There is no law against any such thing. That’s why the cop could only file such a flimsy charge, and I wouldn’t doubt it gets thrown out by the judge.
Perhaps you don't know, it's not shoplifiting until they hit the exit.
lol... Yep. I know. I was merely pointing out that people who act like A-holes often get treated like A-holes. It’s a human nature thing, not a law thing.
So the store should say, go ahead with our products because we haven't had time to run the tapes back for your entire visit to the store.
All that on each customer instead of you showing your receipt at the door. Let's drive the cost of security way up so we can't afford the product, but you won't be violated leaving the store. No dice.
Give us something that protects the rights of the store to not have you steal their product and we'll take a look at it.
No, I’m saying that they never have the authority to check my property, unless they have probable cause to believe I shoplifted something, and the receipt check does not count as probable cause.
I am starting to waver on my general agreement with that given all that has been posted here. Even if there is any implied consent or if the sale contract of adherence has such a clause indicating consent, it can be overridden by law and made unenforceable. For example, good luck to the ink jet manufacturer in my state who gives you a contract with your printer, or license with the software, that prohibits you from refilling or remanufacturing the toner cartridges. The law expressly renders such terms unenforceable as a matter of public policy. It’s probably the same in yours as I believe all states go off the Uniform Commercial Code. In any case it is unenforceable of a judge or jury decides it’s unconscionable.
I don’t suggest trying that with the deputy if you’re stopped. You’ll probably be Tazered, or beaten senseless, or both.
” What is NOT within your rights is to search my belongings without my consent, and then detain me when I refuse to allow the search.”
So I guess you are in favor of making it easier for shop lifters to steal? Interesting. There are only two reasons I can think of that would lead you to this conclusion. I imagine you are aware of both of them so I won’t go into them.
If I’m walking along the sidewalk, and the deputy does that for failure to produce a photo ID, I’ll also get a nice fat check from the city for my trouble.
Are you saying they have no right to have that policy or to enforce it? Are you saying that a business or private citizen is held to the same standard as governmental agents when protecting their property rights?
I will guess that you don't own a retail business.
No, I’m in favor of keeping my rights. It’s not my fault the store can’t come up with a better security policy to control shoplifting, is it?
# 1800 - OHIO: SHOPLIFTING LAWS
Summary Of Detention Provisions
Who is covered?

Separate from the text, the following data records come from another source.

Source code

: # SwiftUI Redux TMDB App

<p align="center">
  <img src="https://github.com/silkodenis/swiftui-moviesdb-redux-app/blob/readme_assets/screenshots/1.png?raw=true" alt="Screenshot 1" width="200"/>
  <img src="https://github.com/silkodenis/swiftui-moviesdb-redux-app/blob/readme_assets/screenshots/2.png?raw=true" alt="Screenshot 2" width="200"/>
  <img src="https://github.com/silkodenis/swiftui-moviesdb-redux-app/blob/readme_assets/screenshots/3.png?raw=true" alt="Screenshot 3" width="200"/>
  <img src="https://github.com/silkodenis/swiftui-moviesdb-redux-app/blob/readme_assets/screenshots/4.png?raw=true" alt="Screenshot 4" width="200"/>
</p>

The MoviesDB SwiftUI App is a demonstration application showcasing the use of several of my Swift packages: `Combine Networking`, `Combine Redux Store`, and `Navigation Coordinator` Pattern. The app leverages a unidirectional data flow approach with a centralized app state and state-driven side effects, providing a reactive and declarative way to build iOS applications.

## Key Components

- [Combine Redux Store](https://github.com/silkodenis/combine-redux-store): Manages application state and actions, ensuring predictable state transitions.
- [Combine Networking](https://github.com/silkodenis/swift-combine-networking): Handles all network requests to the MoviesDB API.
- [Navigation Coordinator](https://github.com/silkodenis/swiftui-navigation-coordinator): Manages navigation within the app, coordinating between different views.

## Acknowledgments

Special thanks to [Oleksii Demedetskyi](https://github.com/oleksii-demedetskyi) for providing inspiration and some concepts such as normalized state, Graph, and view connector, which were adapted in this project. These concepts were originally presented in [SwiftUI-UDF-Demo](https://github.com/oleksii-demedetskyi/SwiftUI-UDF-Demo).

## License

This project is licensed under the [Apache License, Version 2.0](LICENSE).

A merchant, a merchant’s employee or his agent, or a police officer.
What can the merchant, his employee, or agent do? Detain a person within or without a mercantile establishment for the purpose of recovering the article he believes has been taken or in order to cause the arrest of such person.
What are the ground rules for such detention? The law provides that such detention can be made, but:
1. There must be “probable cause” for believing that items offered for sale have been unlawfully taken.
2. Such detention must be “without search.”
3. Such detention must be without using “undue restraint.”
4. Detention must be in a “reasonable manner” to cause an arrest or to recover items unlawfully taken.
5. Detention must be for a “reasonable length of time.”
Being a jerk is not a crime....you should know that, right?